● Task directions: Lines with the word "your": copy all of them from the entries below.

● Stored data:
[Start of section]

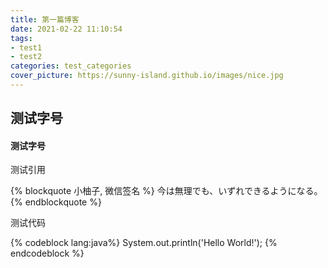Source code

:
 ```yaml
---
title: 第一篇博客
date: 2021-02-22 11:10:54
tags: 
- test1
- test2
categories: test_categories
cover_picture: https://sunny-island.github.io/images/nice.jpg
---
```


## 测试字号
#### 测试字号

测试引用

{% blockquote  小柚子, 微信签名 %}
今は無理でも、いずれできるようになる。
{% endblockquote %}

测试代码

{% codeblock lang:java%}
System.out.println('Hello World!');
{% endcodeblock %}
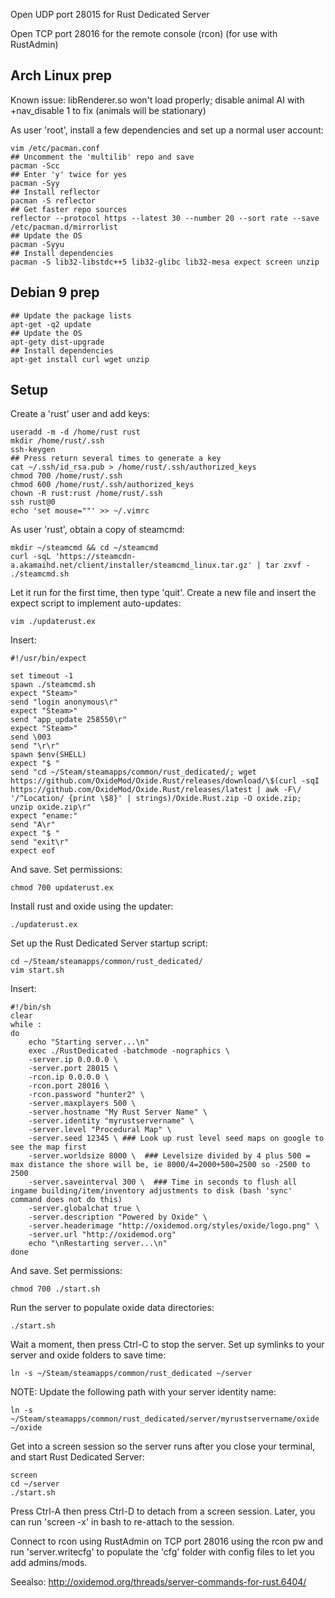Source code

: Open UDP port 28015 for Rust Dedicated Server

Open TCP port 28016 for the remote console (rcon) (for use with RustAdmin)

## Arch Linux prep

Known issue:  libRenderer.so won't load properly; disable animal AI with +nav_disable 1 to fix (animals will be stationary)

As user 'root', install a few dependencies and set up a normal user account:
  
```
vim /etc/pacman.conf
## Uncomment the 'multilib' repo and save
pacman -Scc
## Enter 'y' twice for yes
pacman -Syy
## Install reflector
pacman -S reflector
## Get faster repo sources
reflector --protocol https --latest 30 --number 20 --sort rate --save /etc/pacman.d/mirrorlist
## Update the OS
pacman -Syyu
## Install dependencies
pacman -S lib32-libstdc++5 lib32-glibc lib32-mesa expect screen unzip
```

## Debian 9 prep

```
## Update the package lists
apt-get -q2 update
## Update the OS
apt-gety dist-upgrade
## Install dependencies
apt-get install curl wget unzip
```

## Setup

Create a 'rust' user and add keys:

```
useradd -m -d /home/rust rust
mkdir /home/rust/.ssh
ssh-keygen
## Press return several times to generate a key
cat ~/.ssh/id_rsa.pub > /home/rust/.ssh/authorized_keys
chmod 700 /home/rust/.ssh
chmod 600 /home/rust/.ssh/authorized_keys
chown -R rust:rust /home/rust/.ssh
ssh rust@0
echo 'set mouse=""' >> ~/.vimrc
```

As user 'rust', obtain a copy of steamcmd:

```
mkdir ~/steamcmd && cd ~/steamcmd
curl -sqL 'https://steamcdn-a.akamaihd.net/client/installer/steamcmd_linux.tar.gz' | tar zxvf -
./steamcmd.sh
```

Let it run for the first time, then type 'quit'.  Create a new file and insert the expect script to implement auto-updates:

```
vim ./updaterust.ex
```
  
Insert:
  
```
#!/usr/bin/expect

set timeout -1
spawn ./steamcmd.sh
expect "Steam>"
send "login anonymous\r"
expect "Steam>"
send "app_update 258550\r"
expect "Steam>"
send \003
send "\r\r"
spawn $env(SHELL)
expect "$ "
send "cd ~/Steam/steamapps/common/rust_dedicated/; wget https://github.com/OxideMod/Oxide.Rust/releases/download/\$(curl -sqI https://github.com/OxideMod/Oxide.Rust/releases/latest | awk -F\/ '/^Location/ {print \$8}' | strings)/Oxide.Rust.zip -O oxide.zip; unzip oxide.zip\r"
expect "ename:"
send "A\r"
expect "$ "
send "exit\r"
expect eof
```
  
And save.  Set permissions:
  
```
chmod 700 updaterust.ex
```
  
Install rust and oxide using the updater:  
  
```
./updaterust.ex
```
  
Set up the Rust Dedicated Server startup script:  
  
```
cd ~/Steam/steamapps/common/rust_dedicated/
vim start.sh
```
  
Insert:
  
```
#!/bin/sh
clear
while :
do
    echo "Starting server...\n"
    exec ./RustDedicated -batchmode -nographics \
    -server.ip 0.0.0.0 \
    -server.port 28015 \
    -rcon.ip 0.0.0.0 \
    -rcon.port 28016 \
    -rcon.password "hunter2" \
    -server.maxplayers 500 \
    -server.hostname "My Rust Server Name" \
    -server.identity "myrustservername" \
    -server.level "Procedural Map" \
    -server.seed 12345 \ ### Look up rust level seed maps on google to see the map first
    -server.worldsize 8000 \  ### Levelsize divided by 4 plus 500 = max distance the shore will be, ie 8000/4=2000+500=2500 so -2500 to 2500
    -server.saveinterval 300 \  ### Time in seconds to flush all ingame building/item/inventory adjustments to disk (bash 'sync' command does not do this)
    -server.globalchat true \
    -server.description "Powered by Oxide" \
    -server.headerimage "http://oxidemod.org/styles/oxide/logo.png" \
    -server.url "http://oxidemod.org"
    echo "\nRestarting server...\n"
done
```
  
And save. Set permissions:
  
```
chmod 700 ./start.sh
```
  
Run the server to populate oxide data directories:
  
```
./start.sh
```
  
Wait a moment, then press Ctrl-C to stop the server.  Set up symlinks to your server and oxide folders to save time:
  
```
ln -s ~/Steam/steamapps/common/rust_dedicated ~/server  
```

NOTE: Update the following path with your server identity name:

```
ln -s ~/Steam/steamapps/common/rust_dedicated/server/myrustservername/oxide ~/oxide  
```

Get into a screen session so the server runs after you close your terminal, and start Rust Dedicated Server:

```
screen
cd ~/server
./start.sh
```
  
Press Ctrl-A then press Ctrl-D to detach from a screen session.  Later, you can run 'screen -x' in bash to re-attach to the session.

Connect to rcon using RustAdmin on TCP port 28016 using the rcon pw and run 'server.writecfg' to populate the 'cfg' folder with config files to let you add admins/mods.

Seealso: http://oxidemod.org/threads/server-commands-for-rust.6404/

[End of section]

● Answer below:
Wait a moment, then press Ctrl-C to stop the server.  Set up symlinks to your server and oxide folders to save time:
NOTE: Update the following path with your server identity name:
Get into a screen session so the server runs after you close your terminal, and start Rust Dedicated Server:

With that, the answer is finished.